Work task: Write the records out again exactly as they read, dropping any picture they hold.

┌─ Data for processing

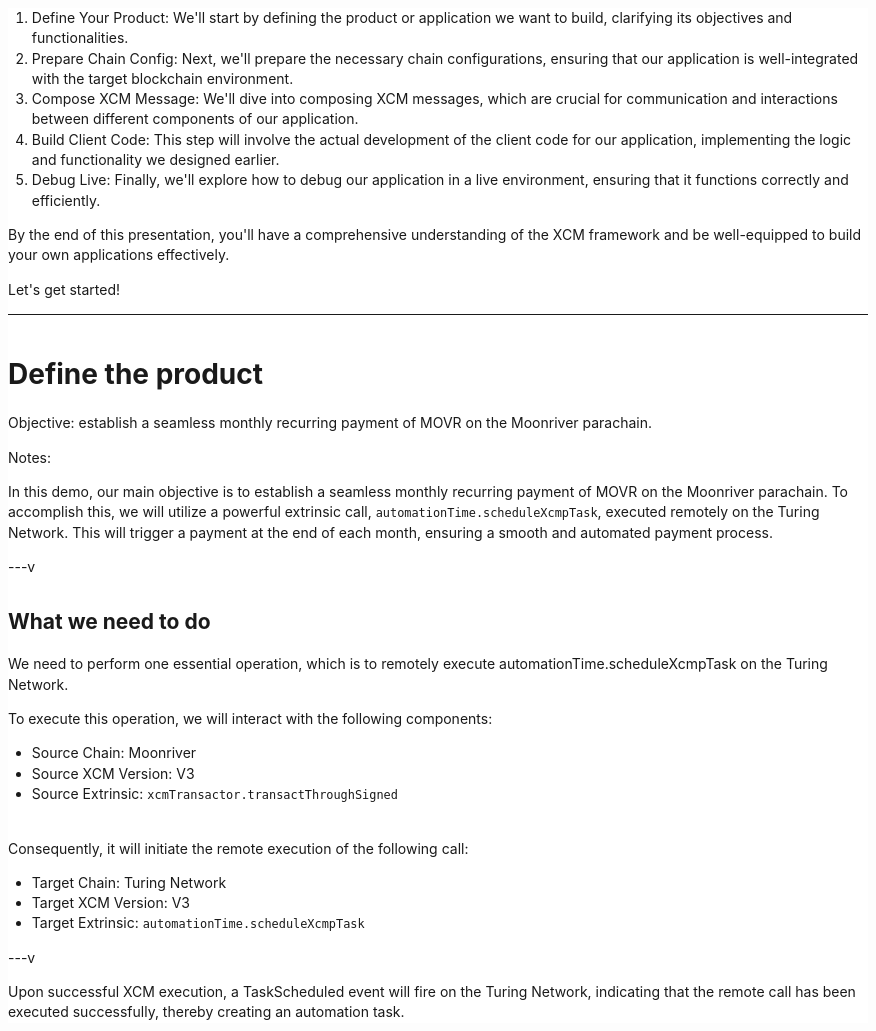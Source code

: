 1. Define Your Product: We'll start by defining the product or application we want to build, clarifying its objectives and functionalities.
1. Prepare Chain Config: Next, we'll prepare the necessary chain configurations, ensuring that our application is well-integrated with the target blockchain environment.
1. Compose XCM Message: We'll dive into composing XCM messages, which are crucial for communication and interactions between different components of our application.
1. Build Client Code: This step will involve the actual development of the client code for our application, implementing the logic and functionality we designed earlier.
1. Debug Live: Finally, we'll explore how to debug our application in a live environment, ensuring that it functions correctly and efficiently.

By the end of this presentation, you'll have a comprehensive understanding of the XCM framework and be well-equipped to build your own applications effectively.

Let's get started!

---

# Define the product

Objective: establish a seamless monthly recurring payment of MOVR on the Moonriver parachain.

Notes:

In this demo, our main objective is to establish a seamless monthly recurring payment of MOVR on the Moonriver parachain.
To accomplish this, we will utilize a powerful extrinsic call, `automationTime.scheduleXcmpTask`, executed remotely on the Turing Network.
This will trigger a payment at the end of each month, ensuring a smooth and automated payment process.

---v

## What we need to do

We need to perform one essential operation, which is to remotely execute automationTime.scheduleXcmpTask on the Turing Network.

To execute this operation, we will interact with the following components:

- Source Chain: Moonriver
- Source XCM Version: V3
- Source Extrinsic: `xcmTransactor.transactThroughSigned`

<br/>Consequently, it will initiate the remote execution of the following call:

- Target Chain: Turing Network
- Target XCM Version: V3
- Target Extrinsic: `automationTime.scheduleXcmpTask`

---v

Upon successful XCM execution, a TaskScheduled event will fire on the Turing Network, indicating that the remote call has been executed successfully, thereby creating an automation task.

<figure>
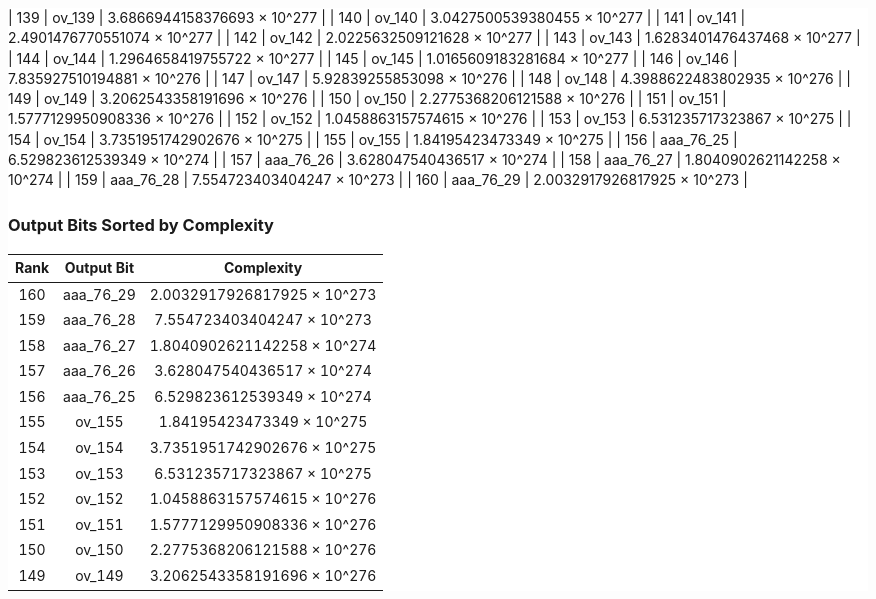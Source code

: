 | 139 | ov_139 | 3.6866944158376693 × 10^277 |
| 140 | ov_140 | 3.0427500539380455 × 10^277 |
| 141 | ov_141 | 2.4901476770551074 × 10^277 |
| 142 | ov_142 | 2.0225632509121628 × 10^277 |
| 143 | ov_143 | 1.6283401476437468 × 10^277 |
| 144 | ov_144 | 1.2964658419755722 × 10^277 |
| 145 | ov_145 | 1.0165609183281684 × 10^277 |
| 146 | ov_146 | 7.835927510194881 × 10^276 |
| 147 | ov_147 | 5.92839255853098 × 10^276 |
| 148 | ov_148 | 4.3988622483802935 × 10^276 |
| 149 | ov_149 | 3.2062543358191696 × 10^276 |
| 150 | ov_150 | 2.2775368206121588 × 10^276 |
| 151 | ov_151 | 1.5777129950908336 × 10^276 |
| 152 | ov_152 | 1.0458863157574615 × 10^276 |
| 153 | ov_153 | 6.531235717323867 × 10^275 |
| 154 | ov_154 | 3.7351951742902676 × 10^275 |
| 155 | ov_155 | 1.84195423473349 × 10^275 |
| 156 | aaa_76_25 | 6.529823612539349 × 10^274 |
| 157 | aaa_76_26 | 3.628047540436517 × 10^274 |
| 158 | aaa_76_27 | 1.8040902621142258 × 10^274 |
| 159 | aaa_76_28 | 7.554723403404247 × 10^273 |
| 160 | aaa_76_29 | 2.0032917926817925 × 10^273 |

### Output Bits Sorted by Complexity

| Rank | Output Bit | Complexity |
|:----:|:----------:|:----------:|
| 160 | aaa_76_29 | 2.0032917926817925 × 10^273 |
| 159 | aaa_76_28 | 7.554723403404247 × 10^273 |
| 158 | aaa_76_27 | 1.8040902621142258 × 10^274 |
| 157 | aaa_76_26 | 3.628047540436517 × 10^274 |
| 156 | aaa_76_25 | 6.529823612539349 × 10^274 |
| 155 | ov_155 | 1.84195423473349 × 10^275 |
| 154 | ov_154 | 3.7351951742902676 × 10^275 |
| 153 | ov_153 | 6.531235717323867 × 10^275 |
| 152 | ov_152 | 1.0458863157574615 × 10^276 |
| 151 | ov_151 | 1.5777129950908336 × 10^276 |
| 150 | ov_150 | 2.2775368206121588 × 10^276 |
| 149 | ov_149 | 3.2062543358191696 × 10^276 |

└─

Response below:
Source code

: 1. Define Your Product: We'll start by defining the product or application we want to build, clarifying its objectives and functionalities.
1. Prepare Chain Config: Next, we'll prepare the necessary chain configurations, ensuring that our application is well-integrated with the target blockchain environment.
1. Compose XCM Message: We'll dive into composing XCM messages, which are crucial for communication and interactions between different components of our application.
1. Build Client Code: This step will involve the actual development of the client code for our application, implementing the logic and functionality we designed earlier.
1. Debug Live: Finally, we'll explore how to debug our application in a live environment, ensuring that it functions correctly and efficiently.

By the end of this presentation, you'll have a comprehensive understanding of the XCM framework and be well-equipped to build your own applications effectively.

Let's get started!

---

# Define the product

Objective: establish a seamless monthly recurring payment of MOVR on the Moonriver parachain.

Notes:

In this demo, our main objective is to establish a seamless monthly recurring payment of MOVR on the Moonriver parachain.
To accomplish this, we will utilize a powerful extrinsic call, `automationTime.scheduleXcmpTask`, executed remotely on the Turing Network.
This will trigger a payment at the end of each month, ensuring a smooth and automated payment process.

---v

## What we need to do

We need to perform one essential operation, which is to remotely execute automationTime.scheduleXcmpTask on the Turing Network.

To execute this operation, we will interact with the following components:

- Source Chain: Moonriver
- Source XCM Version: V3
- Source Extrinsic: `xcmTransactor.transactThroughSigned`

<br/>Consequently, it will initiate the remote execution of the following call:

- Target Chain: Turing Network
- Target XCM Version: V3
- Target Extrinsic: `automationTime.scheduleXcmpTask`

---v

Upon successful XCM execution, a TaskScheduled event will fire on the Turing Network, indicating that the remote call has been executed successfully, thereby creating an automation task.

<figure>
Source code

: | 139 | ov_139 | 3.6866944158376693 × 10^277 |
| 140 | ov_140 | 3.0427500539380455 × 10^277 |
| 141 | ov_141 | 2.4901476770551074 × 10^277 |
| 142 | ov_142 | 2.0225632509121628 × 10^277 |
| 143 | ov_143 | 1.6283401476437468 × 10^277 |
| 144 | ov_144 | 1.2964658419755722 × 10^277 |
| 145 | ov_145 | 1.0165609183281684 × 10^277 |
| 146 | ov_146 | 7.835927510194881 × 10^276 |
| 147 | ov_147 | 5.92839255853098 × 10^276 |
| 148 | ov_148 | 4.3988622483802935 × 10^276 |
| 149 | ov_149 | 3.2062543358191696 × 10^276 |
| 150 | ov_150 | 2.2775368206121588 × 10^276 |
| 151 | ov_151 | 1.5777129950908336 × 10^276 |
| 152 | ov_152 | 1.0458863157574615 × 10^276 |
| 153 | ov_153 | 6.531235717323867 × 10^275 |
| 154 | ov_154 | 3.7351951742902676 × 10^275 |
| 155 | ov_155 | 1.84195423473349 × 10^275 |
| 156 | aaa_76_25 | 6.529823612539349 × 10^274 |
| 157 | aaa_76_26 | 3.628047540436517 × 10^274 |
| 158 | aaa_76_27 | 1.8040902621142258 × 10^274 |
| 159 | aaa_76_28 | 7.554723403404247 × 10^273 |
| 160 | aaa_76_29 | 2.0032917926817925 × 10^273 |

### Output Bits Sorted by Complexity

| Rank | Output Bit | Complexity |
|:----:|:----------:|:----------:|
| 160 | aaa_76_29 | 2.0032917926817925 × 10^273 |
| 159 | aaa_76_28 | 7.554723403404247 × 10^273 |
| 158 | aaa_76_27 | 1.8040902621142258 × 10^274 |
| 157 | aaa_76_26 | 3.628047540436517 × 10^274 |
| 156 | aaa_76_25 | 6.529823612539349 × 10^274 |
| 155 | ov_155 | 1.84195423473349 × 10^275 |
| 154 | ov_154 | 3.7351951742902676 × 10^275 |
| 153 | ov_153 | 6.531235717323867 × 10^275 |
| 152 | ov_152 | 1.0458863157574615 × 10^276 |
| 151 | ov_151 | 1.5777129950908336 × 10^276 |
| 150 | ov_150 | 2.2775368206121588 × 10^276 |
| 149 | ov_149 | 3.2062543358191696 × 10^276 |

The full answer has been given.